-- What is required --
State the count of lines below featuring the word "가능합니다", and write nothing further.
----- Material supplied -----
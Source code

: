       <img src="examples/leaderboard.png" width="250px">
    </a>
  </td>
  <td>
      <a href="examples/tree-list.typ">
-----
----- Material supplied -----
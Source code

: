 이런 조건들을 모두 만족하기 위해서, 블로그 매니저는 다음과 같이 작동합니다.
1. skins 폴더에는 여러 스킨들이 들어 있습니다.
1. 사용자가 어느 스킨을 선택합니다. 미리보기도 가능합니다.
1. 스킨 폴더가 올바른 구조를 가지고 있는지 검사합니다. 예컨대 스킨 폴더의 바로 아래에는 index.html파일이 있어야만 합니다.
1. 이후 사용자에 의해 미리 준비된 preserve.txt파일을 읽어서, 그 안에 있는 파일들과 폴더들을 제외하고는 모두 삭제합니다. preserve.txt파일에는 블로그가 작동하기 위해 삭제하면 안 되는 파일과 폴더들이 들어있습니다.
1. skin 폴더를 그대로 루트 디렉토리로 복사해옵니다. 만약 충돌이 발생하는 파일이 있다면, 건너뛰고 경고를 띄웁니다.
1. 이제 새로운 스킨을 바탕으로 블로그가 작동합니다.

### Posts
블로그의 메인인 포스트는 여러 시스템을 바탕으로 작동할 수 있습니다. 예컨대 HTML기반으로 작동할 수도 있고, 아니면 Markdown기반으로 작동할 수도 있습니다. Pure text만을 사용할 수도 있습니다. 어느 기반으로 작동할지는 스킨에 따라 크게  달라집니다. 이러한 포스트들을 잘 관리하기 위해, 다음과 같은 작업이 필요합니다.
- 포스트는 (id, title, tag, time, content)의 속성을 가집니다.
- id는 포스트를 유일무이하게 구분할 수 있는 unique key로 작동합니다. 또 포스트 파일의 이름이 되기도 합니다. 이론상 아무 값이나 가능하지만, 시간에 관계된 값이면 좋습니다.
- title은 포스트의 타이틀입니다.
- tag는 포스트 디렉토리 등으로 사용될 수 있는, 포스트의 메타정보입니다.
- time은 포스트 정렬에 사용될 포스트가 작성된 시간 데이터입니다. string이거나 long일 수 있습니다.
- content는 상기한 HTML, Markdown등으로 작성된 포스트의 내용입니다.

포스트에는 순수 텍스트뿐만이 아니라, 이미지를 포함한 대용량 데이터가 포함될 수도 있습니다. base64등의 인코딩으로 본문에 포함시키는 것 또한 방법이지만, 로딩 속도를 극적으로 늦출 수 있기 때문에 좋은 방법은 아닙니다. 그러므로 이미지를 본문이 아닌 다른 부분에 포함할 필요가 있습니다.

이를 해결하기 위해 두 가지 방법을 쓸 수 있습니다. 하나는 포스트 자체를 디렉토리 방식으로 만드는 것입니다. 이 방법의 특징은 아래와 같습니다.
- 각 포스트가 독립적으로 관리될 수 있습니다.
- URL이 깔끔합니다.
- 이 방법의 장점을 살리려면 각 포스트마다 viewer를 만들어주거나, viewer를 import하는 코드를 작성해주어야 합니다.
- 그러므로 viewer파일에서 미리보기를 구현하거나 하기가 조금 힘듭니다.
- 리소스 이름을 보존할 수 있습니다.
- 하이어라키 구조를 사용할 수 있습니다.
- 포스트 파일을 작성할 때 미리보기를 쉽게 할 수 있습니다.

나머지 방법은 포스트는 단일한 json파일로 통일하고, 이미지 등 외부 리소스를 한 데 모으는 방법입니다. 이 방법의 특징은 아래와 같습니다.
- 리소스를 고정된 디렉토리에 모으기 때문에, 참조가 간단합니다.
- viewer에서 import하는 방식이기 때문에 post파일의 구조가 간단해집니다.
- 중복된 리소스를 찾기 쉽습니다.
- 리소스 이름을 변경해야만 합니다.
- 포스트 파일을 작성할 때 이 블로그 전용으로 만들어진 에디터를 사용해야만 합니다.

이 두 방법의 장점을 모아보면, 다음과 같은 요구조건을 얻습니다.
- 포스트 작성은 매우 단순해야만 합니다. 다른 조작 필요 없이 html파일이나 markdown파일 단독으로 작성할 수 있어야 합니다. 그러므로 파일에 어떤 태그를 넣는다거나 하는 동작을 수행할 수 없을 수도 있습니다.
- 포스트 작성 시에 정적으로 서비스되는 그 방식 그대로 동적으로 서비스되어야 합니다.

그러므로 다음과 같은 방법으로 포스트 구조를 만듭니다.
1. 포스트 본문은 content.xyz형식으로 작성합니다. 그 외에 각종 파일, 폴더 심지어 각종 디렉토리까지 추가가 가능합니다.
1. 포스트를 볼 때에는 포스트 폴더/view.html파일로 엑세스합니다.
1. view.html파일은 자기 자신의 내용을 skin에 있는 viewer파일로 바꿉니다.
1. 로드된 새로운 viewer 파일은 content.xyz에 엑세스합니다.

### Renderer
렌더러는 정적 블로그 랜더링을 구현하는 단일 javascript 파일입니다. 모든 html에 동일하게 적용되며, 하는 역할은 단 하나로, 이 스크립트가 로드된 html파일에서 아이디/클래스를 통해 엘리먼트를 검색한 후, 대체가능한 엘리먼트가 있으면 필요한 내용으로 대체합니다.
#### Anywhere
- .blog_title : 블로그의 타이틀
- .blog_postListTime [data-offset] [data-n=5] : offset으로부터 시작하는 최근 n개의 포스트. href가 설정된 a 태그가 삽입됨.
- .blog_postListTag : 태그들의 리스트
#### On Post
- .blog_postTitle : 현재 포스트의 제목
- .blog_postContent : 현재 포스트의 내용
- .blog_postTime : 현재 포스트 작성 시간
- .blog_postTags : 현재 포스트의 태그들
-----
-- Response area --
2